Required work. Take the records below and retype them line by line, from the first line through the one containing "[Companion](-companion/index.md) | [jvm]<br>object"; stop there.

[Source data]
——

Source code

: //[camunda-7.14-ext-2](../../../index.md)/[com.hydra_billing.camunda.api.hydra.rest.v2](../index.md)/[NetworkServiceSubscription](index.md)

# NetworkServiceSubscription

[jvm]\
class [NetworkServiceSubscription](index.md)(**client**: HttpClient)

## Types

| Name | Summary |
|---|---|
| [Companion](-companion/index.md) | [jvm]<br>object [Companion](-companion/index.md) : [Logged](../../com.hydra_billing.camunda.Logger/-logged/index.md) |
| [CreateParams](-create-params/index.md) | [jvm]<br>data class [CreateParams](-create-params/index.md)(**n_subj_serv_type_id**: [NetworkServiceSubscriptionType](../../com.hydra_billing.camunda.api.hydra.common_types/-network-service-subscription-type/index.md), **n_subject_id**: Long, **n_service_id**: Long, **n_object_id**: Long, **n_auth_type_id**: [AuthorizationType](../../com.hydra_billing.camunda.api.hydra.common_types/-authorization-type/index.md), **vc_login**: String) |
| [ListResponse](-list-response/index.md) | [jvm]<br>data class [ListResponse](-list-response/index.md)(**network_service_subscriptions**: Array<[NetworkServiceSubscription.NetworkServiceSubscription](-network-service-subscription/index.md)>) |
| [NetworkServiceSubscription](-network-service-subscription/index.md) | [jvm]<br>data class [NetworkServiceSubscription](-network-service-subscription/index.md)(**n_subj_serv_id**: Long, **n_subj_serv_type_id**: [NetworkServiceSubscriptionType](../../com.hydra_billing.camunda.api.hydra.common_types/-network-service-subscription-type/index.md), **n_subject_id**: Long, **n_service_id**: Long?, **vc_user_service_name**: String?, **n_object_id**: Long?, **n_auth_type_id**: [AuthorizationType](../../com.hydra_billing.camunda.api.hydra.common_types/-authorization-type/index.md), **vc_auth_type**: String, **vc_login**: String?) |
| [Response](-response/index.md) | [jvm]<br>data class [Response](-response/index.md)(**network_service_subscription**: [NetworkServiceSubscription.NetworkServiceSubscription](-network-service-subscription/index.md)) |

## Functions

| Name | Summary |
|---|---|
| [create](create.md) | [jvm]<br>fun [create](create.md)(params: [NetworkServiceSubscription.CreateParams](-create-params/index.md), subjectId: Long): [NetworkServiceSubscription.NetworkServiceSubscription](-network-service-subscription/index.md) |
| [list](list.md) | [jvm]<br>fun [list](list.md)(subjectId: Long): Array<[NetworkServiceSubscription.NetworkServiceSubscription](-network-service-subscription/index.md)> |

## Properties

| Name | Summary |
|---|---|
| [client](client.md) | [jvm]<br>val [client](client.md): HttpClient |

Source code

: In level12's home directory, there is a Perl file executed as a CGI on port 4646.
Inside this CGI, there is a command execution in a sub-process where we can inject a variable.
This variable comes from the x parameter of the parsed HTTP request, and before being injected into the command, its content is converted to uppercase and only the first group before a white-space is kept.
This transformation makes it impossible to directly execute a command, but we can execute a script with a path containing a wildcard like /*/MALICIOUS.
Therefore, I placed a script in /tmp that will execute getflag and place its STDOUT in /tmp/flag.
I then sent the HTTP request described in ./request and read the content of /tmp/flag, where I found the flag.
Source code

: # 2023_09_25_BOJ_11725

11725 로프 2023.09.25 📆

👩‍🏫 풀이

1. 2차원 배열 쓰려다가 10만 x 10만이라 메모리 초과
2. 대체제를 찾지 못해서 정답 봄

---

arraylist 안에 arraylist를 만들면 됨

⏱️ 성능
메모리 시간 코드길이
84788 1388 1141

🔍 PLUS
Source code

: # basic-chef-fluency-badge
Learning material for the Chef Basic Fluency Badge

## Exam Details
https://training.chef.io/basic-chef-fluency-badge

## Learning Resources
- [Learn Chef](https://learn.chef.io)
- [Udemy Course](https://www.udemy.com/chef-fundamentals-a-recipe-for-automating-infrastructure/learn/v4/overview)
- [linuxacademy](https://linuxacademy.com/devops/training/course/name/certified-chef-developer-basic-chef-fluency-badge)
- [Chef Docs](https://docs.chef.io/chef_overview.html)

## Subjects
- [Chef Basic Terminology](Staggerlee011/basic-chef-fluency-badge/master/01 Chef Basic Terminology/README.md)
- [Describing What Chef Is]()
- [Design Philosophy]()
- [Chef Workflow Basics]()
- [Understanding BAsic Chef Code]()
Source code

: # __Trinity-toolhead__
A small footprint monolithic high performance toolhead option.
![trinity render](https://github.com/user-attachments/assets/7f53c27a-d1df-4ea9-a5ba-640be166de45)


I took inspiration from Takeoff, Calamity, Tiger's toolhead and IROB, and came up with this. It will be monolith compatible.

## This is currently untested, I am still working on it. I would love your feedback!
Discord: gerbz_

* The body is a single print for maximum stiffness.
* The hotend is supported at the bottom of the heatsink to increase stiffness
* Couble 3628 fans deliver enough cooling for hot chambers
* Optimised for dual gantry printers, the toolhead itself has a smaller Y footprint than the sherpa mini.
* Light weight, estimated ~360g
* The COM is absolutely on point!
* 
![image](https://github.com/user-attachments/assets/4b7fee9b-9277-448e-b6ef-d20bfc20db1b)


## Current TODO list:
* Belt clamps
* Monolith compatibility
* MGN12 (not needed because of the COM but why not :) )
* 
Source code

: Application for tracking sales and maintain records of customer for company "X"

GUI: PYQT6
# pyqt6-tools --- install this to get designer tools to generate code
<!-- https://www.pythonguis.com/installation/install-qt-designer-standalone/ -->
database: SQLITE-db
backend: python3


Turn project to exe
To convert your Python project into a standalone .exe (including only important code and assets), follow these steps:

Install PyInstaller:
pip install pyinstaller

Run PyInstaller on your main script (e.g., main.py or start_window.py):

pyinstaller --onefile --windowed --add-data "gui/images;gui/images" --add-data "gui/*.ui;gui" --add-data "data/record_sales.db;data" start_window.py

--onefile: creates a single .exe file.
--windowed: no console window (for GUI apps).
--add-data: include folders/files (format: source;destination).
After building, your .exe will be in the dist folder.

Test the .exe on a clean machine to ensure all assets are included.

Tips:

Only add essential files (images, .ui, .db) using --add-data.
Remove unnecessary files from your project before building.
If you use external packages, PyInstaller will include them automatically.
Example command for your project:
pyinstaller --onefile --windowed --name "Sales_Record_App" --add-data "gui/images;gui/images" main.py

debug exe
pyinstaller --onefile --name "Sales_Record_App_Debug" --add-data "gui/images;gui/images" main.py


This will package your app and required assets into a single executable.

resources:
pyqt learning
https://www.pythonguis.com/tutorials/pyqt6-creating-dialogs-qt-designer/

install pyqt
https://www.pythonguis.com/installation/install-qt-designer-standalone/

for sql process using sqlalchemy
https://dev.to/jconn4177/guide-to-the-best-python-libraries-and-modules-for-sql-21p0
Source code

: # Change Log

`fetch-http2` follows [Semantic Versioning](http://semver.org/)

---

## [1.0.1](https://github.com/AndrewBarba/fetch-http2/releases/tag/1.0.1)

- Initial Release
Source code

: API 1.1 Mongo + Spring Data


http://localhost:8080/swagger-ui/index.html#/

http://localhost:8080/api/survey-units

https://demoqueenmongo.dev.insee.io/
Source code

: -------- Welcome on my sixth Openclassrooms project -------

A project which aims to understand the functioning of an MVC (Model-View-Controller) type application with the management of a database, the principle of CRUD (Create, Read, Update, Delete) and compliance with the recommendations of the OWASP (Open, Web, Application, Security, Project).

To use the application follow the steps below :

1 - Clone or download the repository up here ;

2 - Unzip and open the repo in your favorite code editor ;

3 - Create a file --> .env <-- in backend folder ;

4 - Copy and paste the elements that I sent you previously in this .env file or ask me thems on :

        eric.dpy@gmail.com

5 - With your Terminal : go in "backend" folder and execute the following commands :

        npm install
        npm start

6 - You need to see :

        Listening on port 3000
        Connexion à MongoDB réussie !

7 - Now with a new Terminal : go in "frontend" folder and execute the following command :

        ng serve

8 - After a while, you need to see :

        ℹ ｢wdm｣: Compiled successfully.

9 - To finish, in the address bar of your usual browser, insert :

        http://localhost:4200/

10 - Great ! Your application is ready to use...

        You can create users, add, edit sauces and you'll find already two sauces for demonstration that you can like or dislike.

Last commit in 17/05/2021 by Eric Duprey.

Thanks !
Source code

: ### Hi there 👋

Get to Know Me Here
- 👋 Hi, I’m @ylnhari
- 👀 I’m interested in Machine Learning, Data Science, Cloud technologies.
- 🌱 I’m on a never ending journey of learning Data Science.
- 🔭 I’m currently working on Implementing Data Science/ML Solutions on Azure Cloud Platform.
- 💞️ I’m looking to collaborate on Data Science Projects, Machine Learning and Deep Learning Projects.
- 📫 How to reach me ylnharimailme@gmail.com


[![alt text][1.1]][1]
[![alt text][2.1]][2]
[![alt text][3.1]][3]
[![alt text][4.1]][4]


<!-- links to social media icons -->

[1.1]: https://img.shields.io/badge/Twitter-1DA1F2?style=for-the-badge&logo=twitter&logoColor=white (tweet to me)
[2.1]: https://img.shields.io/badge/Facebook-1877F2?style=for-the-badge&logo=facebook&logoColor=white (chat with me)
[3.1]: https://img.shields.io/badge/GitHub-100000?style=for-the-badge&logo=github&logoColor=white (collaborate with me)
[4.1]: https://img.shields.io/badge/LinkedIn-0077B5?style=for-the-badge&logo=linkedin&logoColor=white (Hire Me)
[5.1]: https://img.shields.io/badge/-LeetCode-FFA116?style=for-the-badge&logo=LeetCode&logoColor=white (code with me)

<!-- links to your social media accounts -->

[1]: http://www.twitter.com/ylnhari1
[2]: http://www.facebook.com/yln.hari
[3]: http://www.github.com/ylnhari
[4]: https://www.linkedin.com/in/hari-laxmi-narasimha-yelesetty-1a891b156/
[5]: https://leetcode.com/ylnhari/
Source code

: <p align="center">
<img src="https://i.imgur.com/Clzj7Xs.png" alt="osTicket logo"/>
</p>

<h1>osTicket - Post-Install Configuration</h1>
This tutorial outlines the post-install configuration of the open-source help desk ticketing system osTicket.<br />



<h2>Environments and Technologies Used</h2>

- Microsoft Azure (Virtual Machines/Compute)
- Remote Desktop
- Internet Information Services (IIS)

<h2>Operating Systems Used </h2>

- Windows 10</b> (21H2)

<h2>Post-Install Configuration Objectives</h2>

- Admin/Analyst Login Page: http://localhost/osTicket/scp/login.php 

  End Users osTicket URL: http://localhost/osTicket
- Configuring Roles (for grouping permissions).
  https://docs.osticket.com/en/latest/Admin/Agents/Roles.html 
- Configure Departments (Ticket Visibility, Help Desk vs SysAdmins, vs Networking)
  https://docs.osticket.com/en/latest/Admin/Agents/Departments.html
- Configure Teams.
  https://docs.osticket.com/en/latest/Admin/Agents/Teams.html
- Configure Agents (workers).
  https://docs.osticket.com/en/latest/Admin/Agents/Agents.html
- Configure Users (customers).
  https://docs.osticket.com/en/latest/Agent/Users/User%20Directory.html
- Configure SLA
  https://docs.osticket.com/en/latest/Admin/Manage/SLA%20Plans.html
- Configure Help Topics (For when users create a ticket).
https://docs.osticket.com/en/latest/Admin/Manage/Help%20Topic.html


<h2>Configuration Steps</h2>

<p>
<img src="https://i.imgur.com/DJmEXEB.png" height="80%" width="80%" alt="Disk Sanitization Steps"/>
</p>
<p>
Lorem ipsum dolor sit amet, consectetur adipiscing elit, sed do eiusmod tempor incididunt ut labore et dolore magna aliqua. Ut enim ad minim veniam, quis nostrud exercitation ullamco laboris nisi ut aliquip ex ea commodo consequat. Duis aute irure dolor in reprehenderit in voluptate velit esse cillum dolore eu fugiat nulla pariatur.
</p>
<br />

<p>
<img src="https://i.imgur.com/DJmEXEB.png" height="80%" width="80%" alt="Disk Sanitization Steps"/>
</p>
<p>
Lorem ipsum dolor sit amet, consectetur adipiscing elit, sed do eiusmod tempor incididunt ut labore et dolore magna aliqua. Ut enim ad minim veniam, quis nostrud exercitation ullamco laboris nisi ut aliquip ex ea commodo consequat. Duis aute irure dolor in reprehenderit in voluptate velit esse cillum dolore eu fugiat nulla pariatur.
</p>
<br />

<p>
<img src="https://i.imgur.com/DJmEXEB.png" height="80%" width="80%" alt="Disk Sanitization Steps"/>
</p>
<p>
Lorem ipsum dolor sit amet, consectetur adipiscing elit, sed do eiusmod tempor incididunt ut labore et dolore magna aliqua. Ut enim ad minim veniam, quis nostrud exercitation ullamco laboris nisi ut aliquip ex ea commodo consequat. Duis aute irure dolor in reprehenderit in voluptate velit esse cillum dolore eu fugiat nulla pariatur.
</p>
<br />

——

Solution for this exercise.
Source code

: //[camunda-7.14-ext-2](../../../index.md)/[com.hydra_billing.camunda.api.hydra.rest.v2](../index.md)/[NetworkServiceSubscription](index.md)

# NetworkServiceSubscription

[jvm]\
class [NetworkServiceSubscription](index.md)(**client**: HttpClient)

## Types

| Name | Summary |
|---|---|
| [Companion](-companion/index.md) | [jvm]<br>object [Companion](-companion/index.md) : [Logged](../../com.hydra_billing.camunda.Logger/-logged/index.md) |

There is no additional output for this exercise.